--- SOURCE INFORMATION ---
--*--
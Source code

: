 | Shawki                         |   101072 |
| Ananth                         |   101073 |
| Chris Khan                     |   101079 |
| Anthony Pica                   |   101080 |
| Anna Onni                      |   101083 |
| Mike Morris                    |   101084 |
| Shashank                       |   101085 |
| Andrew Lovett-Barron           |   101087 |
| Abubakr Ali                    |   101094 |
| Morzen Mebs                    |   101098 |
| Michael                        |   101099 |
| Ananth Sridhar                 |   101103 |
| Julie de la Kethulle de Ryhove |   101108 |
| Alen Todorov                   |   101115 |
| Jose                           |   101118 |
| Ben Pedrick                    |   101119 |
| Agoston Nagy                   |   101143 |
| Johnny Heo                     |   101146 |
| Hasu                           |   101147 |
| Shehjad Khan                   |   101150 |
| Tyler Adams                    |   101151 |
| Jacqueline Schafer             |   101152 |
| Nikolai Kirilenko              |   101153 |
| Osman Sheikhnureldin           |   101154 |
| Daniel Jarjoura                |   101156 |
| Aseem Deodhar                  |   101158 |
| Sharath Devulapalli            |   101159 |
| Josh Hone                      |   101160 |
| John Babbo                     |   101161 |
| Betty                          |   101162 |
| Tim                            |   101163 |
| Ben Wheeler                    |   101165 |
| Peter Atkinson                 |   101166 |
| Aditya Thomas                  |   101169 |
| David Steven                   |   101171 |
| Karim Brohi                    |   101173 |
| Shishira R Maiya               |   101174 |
--*--
--- WHAT IS NEEDED ---
Across the listing above, report every line where "Ananth" occurs.

--- RESPONSE FOR THIS EXERCISE ---
| Ananth                         |   101073 |
| Ananth Sridhar                 |   101103 |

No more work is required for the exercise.